Agricultural Investment and Productivity in Developing Countries
The purpose of this book is to investigate the relationship between agricultural investment and productivity in developing countries. Investment is viewed as an important aspect to enhance agricultural productivity, and the key to promoting long-term growth. Although technology and policy are other important long-term factors, the book focuses on investment because public, private and international investments are declining. Low levels of investment in agriculture bode poorly for long-term prospects of achieving food security in the developing world. A growing agricultural sector contributes to overall growth and improved food security in developing countries where the agricultural sector provides livelihood directly and indirectly to a significant portion of the population, especially in rural areas, where poverty is more pronounced. Hence, improving the production capacity of agriculture in developing countries through productivity increases is a critical component of improved food security. The objective of this book is to provide an understanding of the linkages between agricultural investment and productivity where agricultural investment includes not only investments in physical capital but in human and social capital as well as natural resources.

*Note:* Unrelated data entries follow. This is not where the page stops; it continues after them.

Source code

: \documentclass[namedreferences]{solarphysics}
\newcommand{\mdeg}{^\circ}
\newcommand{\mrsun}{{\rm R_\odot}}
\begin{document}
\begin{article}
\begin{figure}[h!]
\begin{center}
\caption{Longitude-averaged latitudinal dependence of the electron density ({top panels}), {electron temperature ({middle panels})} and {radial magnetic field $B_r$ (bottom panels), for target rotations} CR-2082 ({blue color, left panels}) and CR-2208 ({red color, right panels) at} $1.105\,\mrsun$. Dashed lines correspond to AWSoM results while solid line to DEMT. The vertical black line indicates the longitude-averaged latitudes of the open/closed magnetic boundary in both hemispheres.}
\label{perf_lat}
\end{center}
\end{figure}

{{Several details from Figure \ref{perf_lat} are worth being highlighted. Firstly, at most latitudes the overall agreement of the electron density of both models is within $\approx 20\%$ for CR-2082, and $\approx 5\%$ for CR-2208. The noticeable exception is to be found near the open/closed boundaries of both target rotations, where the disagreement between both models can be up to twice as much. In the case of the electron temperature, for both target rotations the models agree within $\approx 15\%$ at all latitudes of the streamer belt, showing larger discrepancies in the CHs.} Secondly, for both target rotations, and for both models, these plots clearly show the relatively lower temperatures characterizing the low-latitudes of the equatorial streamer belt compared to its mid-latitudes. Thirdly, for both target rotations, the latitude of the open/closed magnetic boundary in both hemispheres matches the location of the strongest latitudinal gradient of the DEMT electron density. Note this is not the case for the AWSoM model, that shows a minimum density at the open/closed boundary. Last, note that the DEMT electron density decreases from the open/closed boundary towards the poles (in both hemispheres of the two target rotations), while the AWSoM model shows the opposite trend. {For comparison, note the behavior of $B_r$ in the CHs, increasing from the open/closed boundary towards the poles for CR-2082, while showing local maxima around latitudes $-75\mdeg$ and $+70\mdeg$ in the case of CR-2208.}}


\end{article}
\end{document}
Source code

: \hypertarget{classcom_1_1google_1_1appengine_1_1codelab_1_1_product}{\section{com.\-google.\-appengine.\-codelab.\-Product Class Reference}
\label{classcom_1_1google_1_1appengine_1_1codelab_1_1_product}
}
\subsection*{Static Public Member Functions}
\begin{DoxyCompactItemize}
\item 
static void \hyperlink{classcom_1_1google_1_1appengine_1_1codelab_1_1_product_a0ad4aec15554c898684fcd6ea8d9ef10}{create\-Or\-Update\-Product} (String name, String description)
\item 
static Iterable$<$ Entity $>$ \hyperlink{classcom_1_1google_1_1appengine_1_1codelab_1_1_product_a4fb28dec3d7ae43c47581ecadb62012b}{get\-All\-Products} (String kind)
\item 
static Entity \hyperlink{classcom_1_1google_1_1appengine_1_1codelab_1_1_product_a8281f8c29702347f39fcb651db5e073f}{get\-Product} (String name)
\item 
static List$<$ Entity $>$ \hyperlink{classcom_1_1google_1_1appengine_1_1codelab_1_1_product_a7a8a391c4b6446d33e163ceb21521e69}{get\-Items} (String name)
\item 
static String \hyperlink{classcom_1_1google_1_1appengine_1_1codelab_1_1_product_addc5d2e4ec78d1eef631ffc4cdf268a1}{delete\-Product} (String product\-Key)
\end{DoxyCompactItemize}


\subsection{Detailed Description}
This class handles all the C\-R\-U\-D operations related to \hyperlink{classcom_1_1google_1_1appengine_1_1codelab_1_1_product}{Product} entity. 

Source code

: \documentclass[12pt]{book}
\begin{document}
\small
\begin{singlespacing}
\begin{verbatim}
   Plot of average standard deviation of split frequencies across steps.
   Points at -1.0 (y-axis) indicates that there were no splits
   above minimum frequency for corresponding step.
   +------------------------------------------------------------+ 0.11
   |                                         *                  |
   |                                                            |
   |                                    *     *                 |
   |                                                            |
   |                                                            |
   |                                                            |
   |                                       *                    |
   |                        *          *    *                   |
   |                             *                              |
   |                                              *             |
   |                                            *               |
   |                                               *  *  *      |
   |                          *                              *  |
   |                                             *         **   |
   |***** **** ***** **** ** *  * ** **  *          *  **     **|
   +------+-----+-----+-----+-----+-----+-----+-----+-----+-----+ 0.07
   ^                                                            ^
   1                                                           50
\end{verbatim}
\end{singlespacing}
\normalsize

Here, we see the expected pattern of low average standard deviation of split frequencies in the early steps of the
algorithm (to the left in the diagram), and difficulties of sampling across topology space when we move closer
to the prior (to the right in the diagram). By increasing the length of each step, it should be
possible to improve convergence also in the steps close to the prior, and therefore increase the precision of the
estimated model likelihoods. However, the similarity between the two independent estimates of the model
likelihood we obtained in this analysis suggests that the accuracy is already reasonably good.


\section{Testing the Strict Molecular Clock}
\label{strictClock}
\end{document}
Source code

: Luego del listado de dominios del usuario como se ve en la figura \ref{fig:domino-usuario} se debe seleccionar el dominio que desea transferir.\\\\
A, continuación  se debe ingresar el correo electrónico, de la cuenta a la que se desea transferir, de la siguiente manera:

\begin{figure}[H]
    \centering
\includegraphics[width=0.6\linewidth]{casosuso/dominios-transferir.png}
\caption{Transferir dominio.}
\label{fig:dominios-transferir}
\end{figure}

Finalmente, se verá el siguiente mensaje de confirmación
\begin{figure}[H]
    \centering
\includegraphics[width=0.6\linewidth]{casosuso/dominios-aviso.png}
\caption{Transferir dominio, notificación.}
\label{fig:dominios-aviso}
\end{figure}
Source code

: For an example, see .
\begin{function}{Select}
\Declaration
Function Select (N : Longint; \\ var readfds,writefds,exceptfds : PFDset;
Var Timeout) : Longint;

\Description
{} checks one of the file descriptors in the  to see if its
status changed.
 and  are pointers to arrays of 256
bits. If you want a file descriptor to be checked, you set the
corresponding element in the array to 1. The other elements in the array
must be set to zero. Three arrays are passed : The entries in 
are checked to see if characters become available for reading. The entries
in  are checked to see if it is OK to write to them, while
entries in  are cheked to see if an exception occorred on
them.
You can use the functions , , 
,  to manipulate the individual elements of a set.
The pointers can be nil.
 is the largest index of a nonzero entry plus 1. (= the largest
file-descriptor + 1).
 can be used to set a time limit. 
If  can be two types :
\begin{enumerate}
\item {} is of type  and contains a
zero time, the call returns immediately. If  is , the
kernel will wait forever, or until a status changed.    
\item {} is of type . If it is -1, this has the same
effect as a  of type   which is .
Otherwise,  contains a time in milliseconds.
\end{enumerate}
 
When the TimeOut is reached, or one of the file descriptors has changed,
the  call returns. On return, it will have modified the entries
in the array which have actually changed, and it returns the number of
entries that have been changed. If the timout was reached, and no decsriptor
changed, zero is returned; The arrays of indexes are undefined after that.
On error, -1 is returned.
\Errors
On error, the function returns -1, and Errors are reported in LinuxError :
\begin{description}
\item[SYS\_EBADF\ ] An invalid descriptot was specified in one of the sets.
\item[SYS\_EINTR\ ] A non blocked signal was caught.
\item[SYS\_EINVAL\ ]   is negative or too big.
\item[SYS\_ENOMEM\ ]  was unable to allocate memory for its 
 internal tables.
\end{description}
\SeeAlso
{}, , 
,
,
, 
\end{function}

The book reviews studies investigating the relationship between investment and productivity, as well as highlights some new findings, methodology and data issues. The book is divided into three sections. The first section focuses on the methods developed and overall findings about the relationship between investment and productivity. Special emphasis is placed on a methodology for incorporating agricultural natural resource depletion in calculating measures of growth. The first paper, Agricultural Investment, Production Capacity and Productivity, by Zepeda, provides an overview of the terminology, different methods used in the analysis of measurement of productivity and a review of the productivity literature. This provides background and context for the subsequent papers. Paper 2, An International Analysis of Agricultural Productivity, by Chavas, is an international comparison of agricultural productivity of selected countries from 1961 to 1994. A non-parametric method is used to illustrate how this approach can be used with both cross-section and time-series data. Paper 3, Agricultural Productivity and Natural Resource Depletion, by Lee and Zepeda, presents a model that incorporates natural resource depletion. Until now, models of productivity measurement have not taken this into account even though many economists recognize the importance of environmental disinvestment. The paper outlines a methodology for incorporating this analysis as well as data needs.
Overall the book provides an overview of current thinking and findings about the relationship between agricultural investment and productivity. This includes theoretical and methodological developments, such as incorporating natural resource depletion. It also underlines, through the concerns expressed by many authors about data scarcity and limitations, that neglect of information needs hampers the forward-looking assessment of sustainability of agricultural and rural development. The book also reviews findings about the linkages of investment and productivity in the context of other important factors such as land policy, debt, civil unrest and structural adjustment programmes. This places agricultural investment solidly as a crucial but integral component of an overall policy to promote agricultural productivity.